Wyler believed that after many takes, actors got angry and began to shed their preconceived ideas about acting in general and the part in particular. Stripped of these notions, actors were able to play at a truer level. It is a process that Stanley Kubrick would subsequently use on his post-2001: A Space Odyssey (1968) films, though to different results, creating an otherworldly anti-realism rather than the more naturalistic truth of a Wyler movie performance. Wyler's method often meant that his films went over schedule and over budget, but he got results. The performances in Wyler films are part of this craftsman's consummate skill for injecting thoughtfulness into his movies while avoiding sentimentality and pandering to the audience. A Wyler film demands that his audience, like his actors, become intelligent collaborators of his.

William Wyler's reputation has suffered as he is not considered an "auteur," or "author" of his films. However, in his postwar career, he definitely was the auteur, or controlling consciousness, behind his films. Though he never took a screenwriting credit (other than for an early horse opera, Ridin' for Love (1926)), he selected his own stories and controlled the screenwriting, hiring his own writers in a development process that could take years.

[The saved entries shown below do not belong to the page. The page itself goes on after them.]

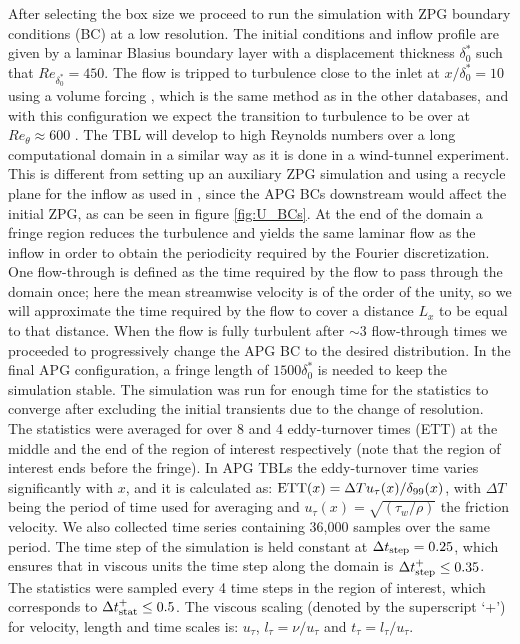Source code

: After selecting the box size we proceed to run the simulation with ZPG boundary conditions (BC) at a low resolution. The initial conditions and inflow profile are given by a laminar Blasius boundary layer with a displacement thickness $\delta^*_0$ such that $Re_{\delta_0^*}=450$. The flow is tripped to turbulence close to the inlet at $x/\delta^*_0=10$ using a volume forcing \citep{schlatter_orlu_2012}, which is the same method as in the other databases, and with this configuration we expect the transition to turbulence to be over at $Re_{\theta}\approx 600$ \citep{E-AmorZPG, schlatter_orlu_2012}. The TBL will develop to high Reynolds numbers over a long computational domain in a similar way as it is done in a wind-tunnel experiment. This is different from setting up an auxiliary ZPG simulation and using a recycle plane for the inflow as used in \cite{Kitsios2016, Kitsios2017, Gungor_DNS_2017}, since the APG BCs downstream would affect the initial ZPG, as can be seen in figure \ref{fig:U_BCs}. At the end of the domain a fringe region \citep{SIMSON_fringe} reduces the turbulence and yields the same laminar flow as the inflow in order to obtain the periodicity required by the Fourier discretization. 
One flow-through is defined as the time required by the flow to pass through the domain once; here the mean streamwise velocity is of the order of the unity, so we will approximate the time required by the flow to cover a distance $L_x$ to be equal to that distance. When the flow is fully turbulent after $\sim3$ flow-through times we proceeded to progressively change the APG BC to the desired distribution. In the final APG configuration, a fringe length of $1500 \delta^*_0$ is needed to keep the simulation stable.
The simulation was run for enough time for the statistics to converge \citep{vinuesa2016_mec} after excluding the initial transients due to the change of resolution. 
The statistics were averaged for over 8 and 4 eddy-turnover times (ETT) at the middle and the end of the region of interest respectively (note that the region of interest ends before the fringe). In APG TBLs the eddy-turnover time varies significantly with $x$, and it is calculated as: $ {\rm ETT}(x) = \Delta T  u_{\tau}(x) / \delta_{99}(x)$, with $\Delta T$ being the period of time used for averaging and $u_{\tau}(x)=\sqrt{(\tau_w / \rho)}$ the friction velocity.
We also collected time series containing 36,000 samples over the same period. 
The time step of the simulation is held constant at $\Delta t_{\rm step}=0.25$, which ensures that in viscous units the time step along the domain is $\Delta t_{\rm step}^+ \leq 0.35$. The statistics were sampled every 4 time steps in the region of interest, which corresponds to $\Delta t_{\rm stat}^+ \leq 0.5$.
The viscous scaling (denoted by the superscript `+') for velocity, length and time scales is:  $u_{\tau}$, $l_{\tau}=\nu/u_{\tau}$ and $t_{\tau}=l_{\tau}/u_{\tau}$.

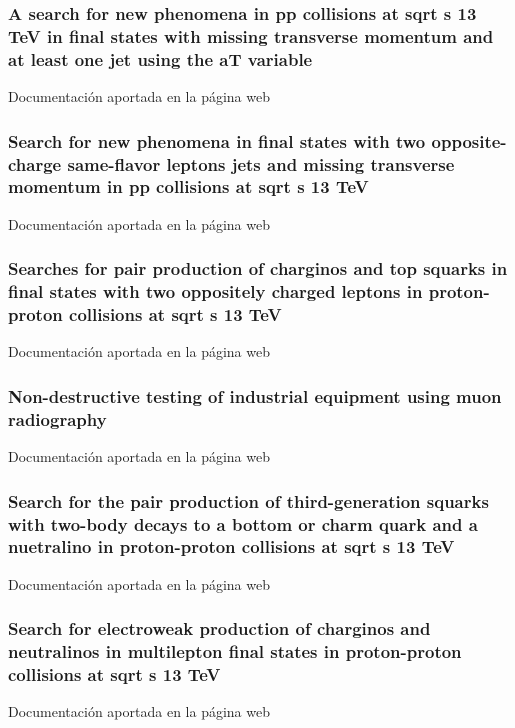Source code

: \documentclass[a4paper, 11pt, twoside, openright]{report}
\begin{document}
\subsubsection{A search for new phenomena in pp collisions at sqrt s 13 TeV in final states with missing transverse momentum and at least one jet using the aT variable}
Documentación aportada en la página web
%
\subsubsection{Search for new phenomena in final states with two opposite-charge same-flavor leptons jets and missing transverse momentum in pp collisions at sqrt s 13 TeV}
Documentación aportada en la página web
%
\subsubsection{Searches for pair production of charginos and top squarks in final states with two oppositely charged leptons in proton-proton collisions at sqrt s 13 TeV}
Documentación aportada en la página web
%
\subsubsection{Non-destructive testing of industrial equipment using muon radiography}
Documentación aportada en la página web
%
\subsubsection{Search for the pair production of third-generation squarks with two-body decays to a bottom or charm quark and a nuetralino in proton-proton collisions at sqrt s 13 TeV}
Documentación aportada en la página web
%
\subsubsection{Search for electroweak production of charginos and neutralinos in multilepton final states in proton-proton collisions at sqrt s 13 TeV}
Documentación aportada en la página web
%
\end{document}

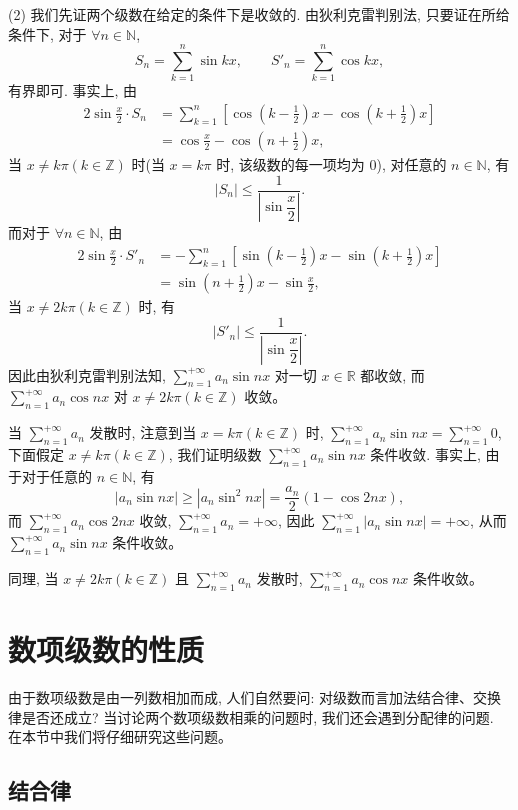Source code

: \documentclass[UTF8,12pt,a4paper,fontset=fandol]{ctexart}
\begin{document}
(2) 我们先证两个级数在给定的条件下是收敛的. 由狄利克雷判别法, 只要证在所给条件下, 对于 $\forall n\in\mathbb{N}$,
\[
  S_n=\sum_{k=1}^n\sin kx,\qquad S'_n=\sum_{k=1}^n\cos kx,
\]
有界即可. 事实上, 由
\[
\begin{aligned}
  2\sin\frac{x}{2}\cdot S_n
  &=\sum_{k=1}^n\left[\cos\left(k-\frac12\right)x-\cos\left(k+\frac12\right)x\right]\\
  &=\cos\frac{x}{2}-\cos\left(n+\frac12\right)x,
\end{aligned}
\]
当 $x\neq k\pi(k\in\mathbb{Z})$ 时(当 $x=k\pi$ 时, 该级数的每一项均为 0), 对任意的 $n\in\mathbb{N}$, 有
\[
  |S_n|\leq\frac1{\left|\sin\dfrac{x}{2}\right|}.
\]
而对于 $\forall n\in\mathbb{N}$, 由
\[
\begin{aligned}
  2\sin\frac{x}{2}\cdot S'_n
  &=-\sum_{k=1}^n\left[\sin\left(k-\frac12\right)x-\sin\left(k+\frac12\right)x\right]\\
  &=\sin\left(n+\frac12\right)x-\sin\frac{x}{2},
\end{aligned}
\]
当 $x\neq2k\pi(k\in\mathbb{Z})$ 时, 有
\[
  |S'_n|\leq\frac1{\left|\sin\dfrac{x}{2}\right|}.
\]
因此由狄利克雷判别法知, $\sum\limits_{n=1}^{+\infty}a_n\sin nx$ 对一切 $x\in\mathbb{R}$ 都收敛, 而 $\sum\limits_{n=1}^{+\infty}a_n\cos nx$ 对 $x\neq2k\pi(k\in\mathbb{Z})$ 收敛。

当 $\sum\limits_{n=1}^{+\infty}a_n$ 发散时, 注意到当 $x=k\pi(k\in\mathbb{Z})$ 时, $\sum\limits_{n=1}^{+\infty}a_n\sin nx=\sum\limits_{n=1}^{+\infty}0$, 下面假定 $x\neq k\pi(k\in\mathbb{Z})$, 我们证明级数 $\sum\limits_{n=1}^{+\infty}a_n\sin nx$ 条件收敛. 事实上, 由于对于任意的 $n\in\mathbb{N}$, 有
\[
  |a_n\sin nx|\geq |a_n\sin^2 nx|=\frac{a_n}{2}(1-\cos2nx),
\]
而 $\sum\limits_{n=1}^{+\infty}a_n\cos2nx$ 收敛, $\sum\limits_{n=1}^{+\infty}a_n=+\infty$, 因此 $\sum\limits_{n=1}^{+\infty}|a_n\sin nx|=+\infty$, 从而 $\sum\limits_{n=1}^{+\infty}a_n\sin nx$ 条件收敛。

同理, 当 $x\neq2k\pi(k\in\mathbb{Z})$ 且 $\sum\limits_{n=1}^{+\infty}a_n$ 发散时, $\sum\limits_{n=1}^{+\infty}a_n\cos nx$ 条件收敛。

\section{数项级数的性质}

由于数项级数是由一列数相加而成, 人们自然要问: 对级数而言加法结合律、交换律是否还成立? 当讨论两个数项级数相乘的问题时, 我们还会遇到分配律的问题. 在本节中我们将仔细研究这些问题。

\subsection{结合律}
\end{document}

Wyler films in his postwar period include The Heiress (1949), a fine version of Henry James' novel Washington Square, with an Oscar-winning performance by Olivia de Havilland; Detective Story (1951), a police drama that takes place on a minimal, controlled set almost as restricted as that of Alfred Hitchcock's Rope (1948); and Roman Holiday (1953), which won Audrey Hepburn an Oscar in her first leading role. The other films of this period are Carrie (1952) (based on Theodore Dreiser's classic novel Sister Carrie), The Desperate Hours (1955) and Friendly Persuasion (1956).

Wyler returned to the western genre one last time with The Big Country (1958), a picture far removed in scope from his two-reeler origins, featuring Gregory Peck, Charlton Heston, and Wyler's old "Hell's Heroes" star Bickford.

"I made over forty Westerns," Wyler once reminisced. "I used to lie awake nights trying to think up new ways of getting on and off a horse."

It was not a happy shoot. Wyler fell out with his friend Gregory Peck when he refused to reshoot a scene in which Peck thought his acting was inadequate. Rather than slow down the shoot, Wyler promised they would come back and reshoot the scene at the end of the production but he reneged on his promise and refuse to reshoot the scene.

"It's eighty percent script and twenty percent you get great actors," Wyler said. "There's nothing else to it."

Wyler was unable to communicate what he wanted to an actor, but he knew what worked.

Thirty-one actors he directed were nominated for the Academy Award, a record among directors. Burl Ives, who played the patriarch of an outlaw clan in conflict with Bickford's family, won a Best Supporting Actor Oscar for his role in The Big Country rather than for recreating his legendary performance as Big Daddy in Tennessee Williams' Cat on a Hot Tin Roof (1958), which was released the same year. He was one of 13 actors who won Oscars under Wyler's direction.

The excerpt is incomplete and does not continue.